EXERCISE GOAL » Check each line of the data, and copy those where "focus" appears.

::: SUPPLIED DATA :::

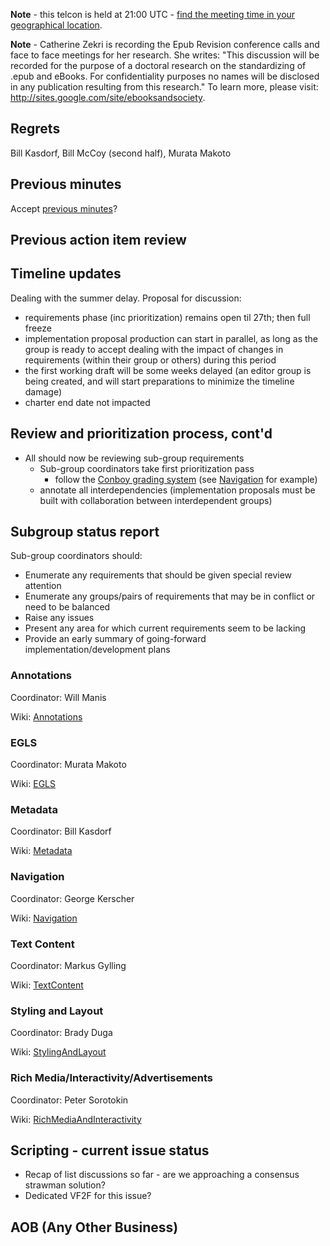 **Note** - this telcon is held at 21:00 UTC - [find the meeting time in your geographical location](http://www.timeanddate.com/worldclock/fixedtime.html?month=08&day=04&year=2010&hour=21&min=0&sec=0&p1=0).

**Note** - Catherine Zekri is recording the Epub Revision conference calls and face to face meetings for her research. She writes: "This discussion will be recorded for the purpose of a doctoral research on the standardizing of .epub and eBooks. For confidentiality purposes no names will be disclosed in any publication resulting from this research." To learn more, please visit: http://sites.google.com/site/ebooksandsociety.



## Regrets ##
Bill Kasdorf, Bill McCoy (second half), Murata Makoto

## Previous minutes ##
Accept [previous minutes](MeetingMinutes100728.md)?

## Previous action item review ##

## Timeline updates ##
Dealing with the summer delay. Proposal for discussion:
  * requirements phase (inc prioritization) remains open til 27th; then full freeze
  * implementation proposal production can start in parallel, as long as the group is ready to accept dealing with the impact of changes in requirements (within their group or others) during this period
  * the first working draft will be some weeks delayed (an editor group is being created, and will start preparations to minimize the timeline damage)
  * charter end date not impacted

## Review and prioritization process, cont'd ##
  * All should now be reviewing sub-group requirements
    * Sub-group coordinators take first prioritization pass
      * follow the [Conboy grading system](Process#Prioritization_scheme.md) (see [Navigation](Navigation.md) for example)
    * annotate all interdependencies (implementation proposals must be built with collaboration between interdependent groups)

## Subgroup status report ##
Sub-group coordinators should:
  * Enumerate any requirements that should be given special review attention
  * Enumerate any groups/pairs of requirements that may be in conflict or need to be balanced
  * Raise any issues
  * Present any area for which current requirements seem to be lacking
  * Provide an early summary of going-forward implementation/development plans

### Annotations ###
Coordinator: Will Manis

Wiki: [Annotations](Annotations.md)

### EGLS ###
Coordinator: Murata Makoto

Wiki: [EGLS](EGLS.md)

### Metadata ###
Coordinator: Bill Kasdorf

Wiki: [Metadata](Metadata.md)

### Navigation ###
Coordinator: George Kerscher

Wiki: [Navigation](Navigation.md)

### Text Content ###
Coordinator: Markus Gylling

Wiki: [TextContent](TextContent.md)

### Styling and Layout ###
Coordinator: Brady Duga

Wiki: [StylingAndLayout](StylingAndLayout.md)

### Rich Media/Interactivity/Advertisements ###
Coordinator: Peter Sorotokin

Wiki: [RichMediaAndInteractivity](RichMediaAndInteractivity.md)

## Scripting - current issue status ##
  * Recap of list discussions so far - are we approaching a consensus strawman solution?
  * Dedicated VF2F for this issue?

## AOB (Any Other Business) ##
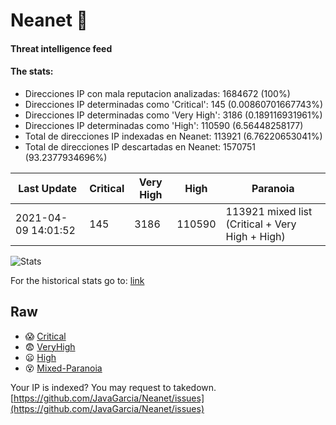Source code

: # Neanet :hocho:
#### Threat intelligence feed
#### The stats:

- Direcciones IP con mala reputacion analizadas: 1684672 (100%)
- Direcciones IP determinadas como 'Critical':  145 (0.00860701667743%)
- Direcciones IP determinadas como 'Very High':  3186 (0.189116931961%)
- Direcciones IP determinadas como 'High':  110590 (6.56448258177)
- Total de direcciones IP indexadas en Neanet:  113921 (6.76220653041%)
- Total de direcciones IP descartadas en Neanet:  1570751 (93.2377934696%)

| Last Update | Critical | Very High | High | Paranoia |
| --- | --- | --- | --- | --- |
| 2021-04-09 14:01:52 | 145 | 3186 | 110590 | 113921 mixed list (Critical + Very High + High)|

![Stats](https://docs.google.com/spreadsheets/d/e/2PACX-1vSnaNMIXVabIpDJjufMlzH7poXnshF3mgd8Is1g9ytUEzVsP5my4Trn8f-xkoLLQ38xpL3HtmUexLo6/pubchart?oid=501124687&format=image)

For the historical stats go to: [link](/stats.csv)
## Raw
- :scream: [Critical](https://raw.githubusercontent.com/JavaGarcia/Neanet/master/blacklists/neanet_critical.txt)
- :fearful: [VeryHigh](https://raw.githubusercontent.com/JavaGarcia/Neanet/master/blacklists/neanet_veryHigh.txtt)
- :frowning: [High](https://raw.githubusercontent.com/JavaGarcia/Neanet/master/blacklists/neanet_high.txt)
- :dizzy_face: [Mixed-Paranoia](https://raw.githubusercontent.com/JavaGarcia/Neanet/master/blacklists/neanet_all.txt)


Your IP is indexed? You may request to takedown. [https://github.com/JavaGarcia/Neanet/issues](https://github.com/JavaGarcia/Neanet/issues)




























































































































































































































































































































































































































































































































































































































































































































































































































































































































































































































































































































































































































































































































































































































































































































































































































































































































































































































































































































































































































































































































































































































































































































































































































































































































































































































































































































































































































































































































































































































































































































































































































































































































































































































































































































































































































































































































































































































































































































































































































































































































































































































































































































































































































































































































































































































































































































































































































































































































































































































































































































































































































































































































































































































































































































































































































































































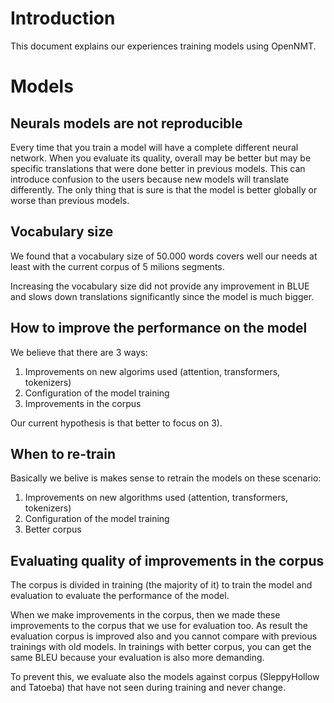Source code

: # Introduction

This document explains our experiences training models using OpenNMT.

# Models

## Neurals models are not reproducible

Every time that you train a model will have a complete different neural network. When you evaluate its quality, overall may be better
but may be specific translations that were done better in previous models. This can introduce confusion to the users because
new models will translate differently. The only thing that is sure is that the model is better globally or worse than previous models.

## Vocabulary size

We found that a vocabulary size of 50.000 words covers well our needs at least with the current corpus of 5 milions segments.

Increasing the vocabulary size did not provide any improvement in BLUE and slows down translations significantly since the
model is much bigger.

## How to improve the performance on the model

We believe that there are 3 ways:

1. Improvements on new algorims used (attention, transformers, tokenizers)
2. Configuration of the model training
3. Improvements in the corpus

Our current hypothesis is that better to focus on 3).

## When to re-train 

Basically we belive is makes sense to retrain the models on these scenario:

1. Improvements on new algorithms used (attention, transformers, tokenizers)
2. Configuration of the model training
3. Better corpus

## Evaluating quality of improvements in the corpus

The corpus is divided in training (the majority of it) to train the model and evaluation to evaluate the performance of the model.

When we make improvements in the corpus, then we made these improvements to the corpus that we use for evaluation too. As result the evaluation corpus is improved also and you cannot compare with previous trainings with old models. In trainings with better corpus, you can get the same BLEU because your evaluation is also more demanding.

To prevent this, we evaluate also the models against corpus (SleppyHollow and Tatoeba) that have not seen during training and never change. 


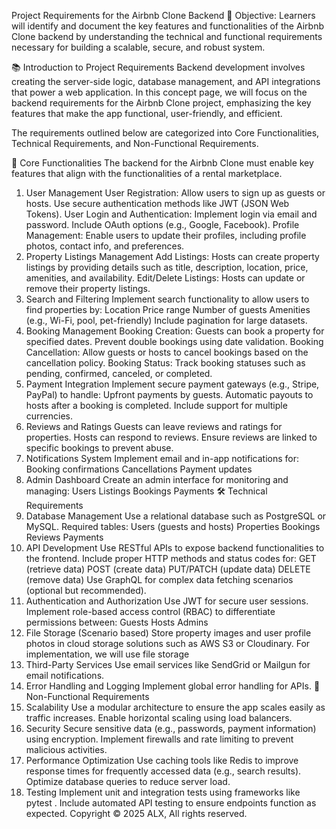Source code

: Project Requirements for the Airbnb Clone Backend
🎯 Objective:
Learners will identify and document the key features and functionalities of the Airbnb Clone backend by understanding the technical and functional requirements necessary for building a scalable, secure, and robust system.

📚 Introduction to Project Requirements
Backend development involves creating the server-side logic, database management, and API integrations that power a web application. In this concept page, we will focus on the backend requirements for the Airbnb Clone project, emphasizing the key features that make the app functional, user-friendly, and efficient.

The requirements outlined below are categorized into Core Functionalities, Technical Requirements, and Non-Functional Requirements.

🔑 Core Functionalities
The backend for the Airbnb Clone must enable key features that align with the functionalities of a rental marketplace.

1. User Management
User Registration:
Allow users to sign up as guests or hosts.
Use secure authentication methods like JWT (JSON Web Tokens).
User Login and Authentication:
Implement login via email and password.
Include OAuth options (e.g., Google, Facebook).
Profile Management:
Enable users to update their profiles, including profile photos, contact info, and preferences.
2. Property Listings Management
Add Listings:
Hosts can create property listings by providing details such as title, description, location, price, amenities, and availability.
Edit/Delete Listings:
Hosts can update or remove their property listings.
3. Search and Filtering
Implement search functionality to allow users to find properties by:
Location
Price range
Number of guests
Amenities (e.g., Wi-Fi, pool, pet-friendly)
Include pagination for large datasets.
4. Booking Management
Booking Creation:
Guests can book a property for specified dates.
Prevent double bookings using date validation.
Booking Cancellation:
Allow guests or hosts to cancel bookings based on the cancellation policy.
Booking Status:
Track booking statuses such as pending, confirmed, canceled, or completed.
5. Payment Integration
Implement secure payment gateways (e.g., Stripe, PayPal) to handle:
Upfront payments by guests.
Automatic payouts to hosts after a booking is completed.
Include support for multiple currencies.
6. Reviews and Ratings
Guests can leave reviews and ratings for properties.
Hosts can respond to reviews.
Ensure reviews are linked to specific bookings to prevent abuse.
7. Notifications System
Implement email and in-app notifications for:
Booking confirmations
Cancellations
Payment updates
8. Admin Dashboard
Create an admin interface for monitoring and managing:
Users
Listings
Bookings
Payments
🛠️ Technical Requirements
1. Database Management
Use a relational database such as PostgreSQL or MySQL.
Required tables:
Users (guests and hosts)
Properties
Bookings
Reviews
Payments
2. API Development
Use RESTful APIs to expose backend functionalities to the frontend.
Include proper HTTP methods and status codes for:
GET (retrieve data)
POST (create data)
PUT/PATCH (update data)
DELETE (remove data)
Use GraphQL for complex data fetching scenarios (optional but recommended).
3. Authentication and Authorization
Use JWT for secure user sessions.
Implement role-based access control (RBAC) to differentiate permissions between:
Guests
Hosts
Admins
4. File Storage (Scenario based)
Store property images and user profile photos in cloud storage solutions such as AWS S3 or Cloudinary. For implementation, we will use file storage
5. Third-Party Services
Use email services like SendGrid or Mailgun for email notifications.
6. Error Handling and Logging
Implement global error handling for APIs.
🚀 Non-Functional Requirements
1. Scalability
Use a modular architecture to ensure the app scales easily as traffic increases.
Enable horizontal scaling using load balancers.
2. Security
Secure sensitive data (e.g., passwords, payment information) using encryption.
Implement firewalls and rate limiting to prevent malicious activities.
3. Performance Optimization
Use caching tools like Redis to improve response times for frequently accessed data (e.g., search results).
Optimize database queries to reduce server load.
4. Testing
Implement unit and integration tests using frameworks like pytest .
Include automated API testing to ensure endpoints function as expected.
Copyright © 2025 ALX, All rights reserved.
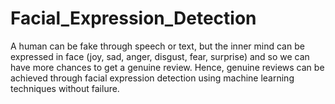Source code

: # Facial_Expression_Detection
 A human can be fake through speech or text, but the inner mind can be expressed in face (joy, sad, anger, disgust, fear, surprise) and so we can have more chances to get a genuine review. Hence, genuine reviews can be achieved through facial expression detection using machine learning techniques without failure.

:::

REPLY »
Our current hypothesis is that better to focus on 3).
Backend development involves creating the server-side logic, database management, and API integrations that power a web application. In this concept page, we will focus on the backend requirements for the Airbnb Clone project, emphasizing the key features that make the app functional, user-friendly, and efficient.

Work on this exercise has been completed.